Tulane researchers closely monitoring Zika virus

Tulane researchers to begin experimenting with Zika

NEW ORLEANS, LA (WVUE) - In a secure lab, Dr. Dawn Wesson and her team will soon infect local mosquitoes with the Zika virus to see how good they are at transmitting it. The Tulane researchers want to know if the dangerous virus will spread here like it has in other countries.

"We have very secure facilities here at Tulane where we have worked with viruses like Zika in the past, and we've got all the proper clearances to be able to do that," said Wesson, a Tulane University associate professor of tropical medicine.

Wesson says Zika is one nasty virus, different than other mosquito-borne illnesses because it can be sexually transmitted. The Centers for Disease Control and Prevention recently confirmed that Zika can cause babies to be born with abnormally small heads and other severe brain defects.

"I think if you have the resources to avoid being infected with this virus you certainly should do so," said Wesson.

Dr. Granville Morse who is the medical director of MHM Urgent Care says if you're infected, you may or may not show symptoms.

"Outside of actually having the symptoms of Zika virus, it's hard to tell that you actually had it and those aren't very specific to many other viruses. The common symptoms of Zika virus are fever, rash in some people, joint pain and then conjunctivitis, which everyone knows is pink eye or redness of the eyes," said Morse.
According to the CDC, there have been four cases of the Zika virus reported in Louisiana, but none of those patients were infected by mosquitoes in the United States. Wesson says right now, there aren't that many mosquitoes out, but that will change as we move into the warmer summer months, and it's possible we could see it transmitted here.

"We anticipate that the risk is there.
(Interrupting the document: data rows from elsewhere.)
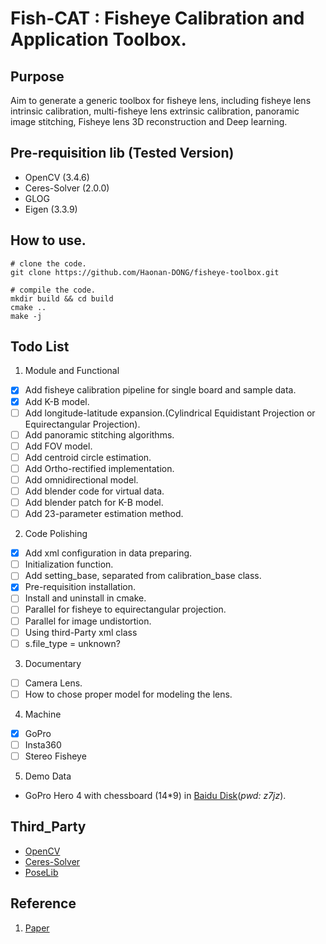 # Fish-CAT : Fisheye Calibration and Application Toolbox.

## Purpose
Aim to generate a generic toolbox for fisheye lens, including fisheye lens intrinsic calibration, multi-fisheye lens extrinsic calibration, panoramic image stitching, Fisheye lens 3D reconstruction and Deep learning.

## Pre-requisition lib (Tested Version)
- OpenCV (3.4.6)
- Ceres-Solver (2.0.0)
- GLOG
- Eigen (3.3.9)

## How to use.
```shell
# clone the code.
git clone https://github.com/Haonan-DONG/fisheye-toolbox.git

# compile the code.
mkdir build && cd build
cmake ..
make -j
```

## Todo List
1. Module and Functional
- [X] Add fisheye calibration pipeline for single board and sample data.
- [X] Add K-B model.
- [ ] Add longitude-latitude expansion.(Cylindrical Equidistant Projection or Equirectangular Projection).
- [ ] Add panoramic stitching algorithms.
- [ ] Add FOV model.
- [ ] Add centroid circle estimation.
- [ ] Add Ortho-rectified implementation.
- [ ] Add omnidirectional model.
- [ ] Add blender code for virtual data.
- [ ] Add blender patch for K-B model.
- [ ] Add 23-parameter estimation method.

2. Code Polishing
- [X] Add xml configuration in data preparing.
- [ ] Initialization function.
- [ ] Add setting_base, separated from calibration_base class.
- [X] Pre-requisition installation.
- [ ] Install and uninstall in cmake.
- [ ] Parallel for fisheye to equirectangular projection.
- [ ] Parallel for image undistortion.
- [ ] Using third-Party xml class
- [ ] s.file_type = unknown?

3. Documentary
- [ ] Camera Lens.
- [ ] How to chose proper model for modeling the lens.

4. Machine
- [X] GoPro
- [ ] Insta360
- [ ] Stereo Fisheye

5. Demo Data
- GoPro Hero 4 with chessboard (14\*9) in [Baidu Disk](https://pan.baidu.com/s/1pjY5FuheeUftFYjDW7jffg)(*pwd: z7jz*).

## Third_Party
- [OpenCV](https://github.com/opencv/opencv)
- [Ceres-Solver](https://github.com/ceres-solver/ceres-solver)
- [PoseLib](https://github.com/vlarsson/PoseLib)

## Reference
1. [Paper](None) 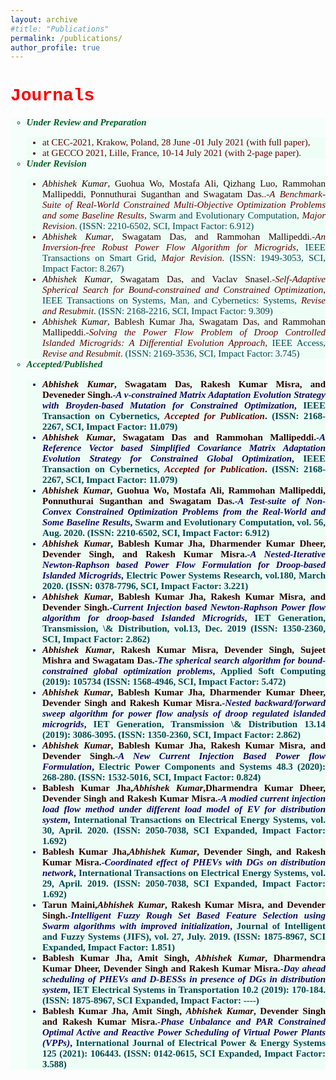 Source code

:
 ```yaml
---
layout: archive
#title: "Publications"
permalink: /publications/
author_profile: true
---
```

<h1 style="color:Red;font-family:courier"> <b>Journals</b></h1>
<ul style="font-size:15px;list-style-type:circle;background-color:rgba(210, 255, 232, 0.2); color:rgba(5, 95, 39, 1);text-align: justify;font-family:'Times New Roman', serif">
  <li> <b><em> Under Review and Preparation</em></b> </li>
      <ul style="list-style-type:disc;background-color:rgba(210, 255, 232, 0.2); color:rgba(98, 0, 0, 1);text-align: justify;font-family:'Times New Roman', serif">
        <li> at CEC-2021, Krakow, Poland, 28 June -01 July 2021 (with full paper), </li>
        <li> at GECCO 2021, Lille, France, 10-14 July 2021 (with 2-page paper). </li>
  </ul>

  <li>  <b><em> Under Revision </em></b> </li>
      <ul style="list-style-type:disc;background-color:rgba(210, 255, 232, 0.2); color:rgba(98, 0, 0, 1);text-align: justify;font-family:'Times New Roman', serif">
        <li> <spam style="color:rgba(42, 0, 0, 1)"><em>Abhishek Kumar</em>, Guohua Wo, Mostafa Ali, Qizhang Luo, Rammohan Mallipeddi, Ponnuthurai Suganthan and Swagatam Das.</spam>.-<em>A Benchmark-Suite of Real-World Constrained Multi-Objective Optimization Problems and some Baseline Results</em>, <spam style="color:rgba(0, 71, 77, 1)">Swarm and Evolutionary Computation,</spam> <spam style="color:rgba(95, 5, 5, 1)"><em>Major Revision</em></spam>.  <spam style="color:rgba(0, 71, 77, 1)">(ISSN: 2210-6502, SCI, Impact Factor: 6.912)</spam> </li>
        <li> <spam style="color:rgba(42, 0, 0, 1)"><em>Abhishek Kumar</em>, Swagatam Das, and Rammohan Mallipeddi</spam>.-<em>An Inversion-free Robust Power Flow Algorithm for Microgrids</em>, <spam style="color:rgba(0, 71, 77, 1)">IEEE Transactions on Smart Grid,</spam> <spam style="color:rgba(95, 5, 5, 1)"><em>Major Revision</em></spam>.  <spam style="color:rgba(0, 71, 77, 1)">(ISSN: 1949-3053, SCI, Impact Factor: 8.267)</spam> </li>
        <li> <spam style="color:rgba(42, 0, 0, 1)"><em>Abhishek Kumar</em>, Swagatam Das, and Vaclav Snasel</spam>.-<em>Self-Adaptive Spherical Search for Bound-constrained  and Constrained Optimization</em>, <spam style="color:rgba(0, 71, 77, 1)">IEEE Transactions on Systems, Man, and Cybernetics: Systems,</spam> <spam style="color:rgba(95, 5, 5, 1)"><em>Revise and Resubmit</em></spam>.  <spam style="color:rgba(0, 71, 77, 1)">(ISSN: 2168-2216, SCI, Impact Factor: 9.309)</spam> </li>
        <li> <spam style="color:rgba(42, 0, 0, 1)"><em>Abhishek Kumar</em>, Bablesh Kumar Jha, Swagatam Das, and Rammohan Mallipeddi</spam>.-<em>Solving the Power Flow Problem of Droop Controlled Islanded Microgrids:  A Differential Evolution Approach</em>, <spam style="color:rgba(0, 71, 77, 1)">IEEE Access,</spam> <spam style="color:rgba(95, 5, 5, 1)"><em>Revise and Resubmit</em></spam>.  <spam style="color:rgba(0, 71, 77, 1)">(ISSN: 2169-3536, SCI, Impact Factor: 3.745)</spam> </li>
  </ul>
 
  <li> <b><em> Accepted/Published </em></b> </li>
    <ul style="list-style-type:disc;font-weight:bold;background-color:rgba(210, 255, 232, 0.2); color:rgba(17, 5, 95, 1);text-align: justify;font-family:'Times New Roman', serif">
      <li> <spam style="color:rgba(42, 0, 0, 1)"><em>Abhishek Kumar</em>, Swagatam Das, Rakesh Kumar Misra, and Deveneder Singh</spam>.-<em>A v-constrained Matrix Adaptation Evolution Strategy with Broyden-based Mutation for Constrained Optimization</em>, <spam style="color:rgba(0, 71, 77, 1)">IEEE Transaction on Cybernetics,</spam> <spam style="color:rgba(95, 5, 5, 1)"><em>Accepted for Publication</em></spam>.  <spam style="color:rgba(0, 71, 77, 1)">(ISSN: 2168-2267, SCI, Impact Factor: 11.079)</spam> </li>
      <li> <spam style="color:rgba(42, 0, 0, 1)"><em>Abhishek Kumar</em>, Swagatam Das and Rammohan Mallipeddi</spam>.-<em>A Reference Vector based Simplified Covariance Matrix Adaptation Evolution Strategy for Constrained Global Optimization</em>, <spam style="color:rgba(0, 71, 77, 1)">IEEE Transaction on Cybernetics,</spam> <spam style="color:rgba(95, 5, 5, 1)"><em>Accepted for Publication</em></spam>.  <spam style="color:rgba(0, 71, 77, 1)">(ISSN: 2168-2267, SCI, Impact Factor: 11.079)</spam> </li>
      <li> <spam style="color:rgba(42, 0, 0, 1)"><em>Abhishek Kumar</em>, Guohua Wo, Mostafa Ali, Rammohan Mallipeddi, Ponnuthurai Suganthan and Swagatam Das</spam>.-<em>A Test-suite of Non-Convex Constrained Optimization Problems from the Real-World and Some Baseline Results</em>, <spam style="color:rgba(0, 71, 77, 1)">Swarm and Evolutionary Computation,  vol. 56, Aug. 2020. (ISSN: 2210-6502, SCI, Impact Factor: 6.912)</spam> </li>
      <li> <spam style="color:rgba(42, 0, 0, 1)"><em>Abhishek Kumar</em>, Bablesh Kumar Jha, Dharmender Kumar Dheer, Devender Singh, and Rakesh Kumar Misra</spam>.-<em>A Nested-Iterative Newton-Raphson based Power Flow Formulation for Droop-based Islanded Microgrids</em>, <spam style="color:rgba(0, 71, 77, 1)">Electric Power Systems Research, vol.180, March 2020. (ISSN: 0378-7796, SCI, Impact Factor: 3.221)</spam> </li>  
      <li> <spam style="color:rgba(42, 0, 0, 1)"><em>Abhishek Kumar</em>, Bablesh Kumar Jha, Rakesh Kumar Misra, and Devender Singh</spam>.-<em>Current Injection based Newton-Raphson Power flow algorithm for droop-based Islanded Microgrids</em>, <spam style="color:rgba(0, 71, 77, 1)">IET Generation, Transmission, \& Distribution, vol.13, Dec. 2019 (ISSN: 1350-2360, SCI, Impact Factor: 2.862)</spam> </li>
      <li> <spam style="color:rgba(42, 0, 0, 1)"><em>Abhishek Kumar</em>, Rakesh Kumar Misra, Devender Singh, Sujeet Mishra and Swagatam Das</spam>.-<em>The spherical search algorithm for bound-constrained global optimization problems</em>, <spam style="color:rgba(0, 71, 77, 1)">Applied Soft Computing (2019): 105734 (ISSN: 1568-4946, SCI, Impact Factor: 5.472)</spam> </li> 
      <li> <spam style="color:rgba(42, 0, 0, 1)"><em>Abhishek Kumar</em>, Bablesh Kumar Jha, Dharmender Kumar Dheer, Devender Singh and Rakesh Kumar Misra</spam>.-<em>Nested backward/forward sweep algorithm for power flow analysis of droop regulated islanded microgrids</em>, <spam style="color:rgba(0, 71, 77, 1)">IET Generation, Transmission \& Distribution 13.14 (2019): 3086-3095. (ISSN: 1350-2360, SCI, Impact Factor: 2.862)</spam> </li>
      <li> <spam style="color:rgba(42, 0, 0, 1)"><em>Abhishek Kumar</em>, Bablesh Kumar Jha, Rakesh Kumar Misra, and Devender Singh</spam>.-<em>A New Current Injection Based Power flow Formulation</em>, <spam style="color:rgba(0, 71, 77, 1)">Electric Power Components and Systems 48.3 (2020): 268-280. (ISSN: 1532-5016, SCI, Impact Factor: 0.824)</spam> </li>
      <li> <spam style="color:rgba(42, 0, 0, 1)">Bablesh Kumar Jha,<em>Abhishek Kumar</em>,Dharmendra Kumar Dheer, Devender Singh and Rakesh Kumar Misra</spam>.-<em>A modied current injection load flow method under different load model of EV for distribution system</em>, <spam style="color:rgba(0, 71, 77, 1)">International Transactions on Electrical Energy Systems, vol. 30, April. 2020. (ISSN: 2050-7038, SCI Expanded, Impact Factor: 1.692)</spam> </li>
      <li> <spam style="color:rgba(42, 0, 0, 1)">Bablesh Kumar Jha,<em>Abhishek Kumar</em>, Devender Singh, and Rakesh Kumar Misra</spam>.-<em>Coordinated effect of PHEVs with DGs on distribution network</em>, <spam style="color:rgba(0, 71, 77, 1)">International Transactions on Electrical Energy Systems, vol. 29, April. 2019. (ISSN: 2050-7038, SCI Expanded, Impact Factor: 1.692)</spam> </li>
      <li> <spam style="color:rgba(42, 0, 0, 1)">Tarun Maini,<em>Abhishek Kumar</em>, Rakesh Kumar Misra, and Devender Singh</spam>.-<em>Intelligent Fuzzy Rough Set Based Feature Selection  using Swarm algorithms with improved initialization</em>, <spam style="color:rgba(0, 71, 77, 1)">Journal of Intelligent and Fuzzy Systems (JIFS), vol. 27, July. 2019. (ISSN: 1875-8967, SCI Expanded, Impact Factor: 1.851)</spam> </li>
      <li> <spam style="color:rgba(42, 0, 0, 1)">Bablesh Kumar Jha, Amit Singh, <em>Abhishek Kumar</em>, Dharmendra Kumar Dheer, Devender Singh and Rakesh Kumar Misra</spam>.-<em>Day ahead scheduling of PHEVs and D-BESSs in presence of DGs in distribution system</em>, <spam style="color:rgba(0, 71, 77, 1)">IET Electrical Systems in Transportation 10.2 (2019): 170-184. (ISSN: 1875-8967, SCI Expanded, Impact Factor: ----)</spam> </li>
      <li> <spam style="color:rgba(42, 0, 0, 1)">Bablesh Kumar Jha, Amit Singh, <em>Abhishek Kumar</em>, Devender Singh and Rakesh Kumar Misra</spam>.-<em>Phase Unbalance and PAR Constrained Optimal Active and Reactive Power Scheduling of Virtual Power Plants (VPPs)</em>, <spam style="color:rgba(0, 71, 77, 1)">International Journal of Electrical Power & Energy Systems 125 (2021): 106443. (ISSN: 0142-0615, SCI Expanded, Impact Factor: 3.588)</spam> </li>
    </ul>
</ul>






<style> div { background-color: rgba(210, 255, 232, 0.2); } <\style>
We don't know when it will happen or even if it will happen this year. A couple of recent publications coming out suggest that Southern Florida is probably at highest risk in the United States overall for local transmission, but New Orleans is actually a close third or fourth on that map," said Wesson.

It's important to note that Tulane researchers will be feeding local mosquitoes the Zika virus through an artificial membrane system - they won't be using live animals or people for their test. That testing will start in the next couple of weeks and we're told researchers will know by the end of May how good those mosquitoes are at transmitting the virus.

Experts say your best defense against Zika is to wear mosquito repellant, long sleeves and pants, stay in air-conditioned areas and pregnant women shouldn't travel to areas where there is currently an outbreak of the virus.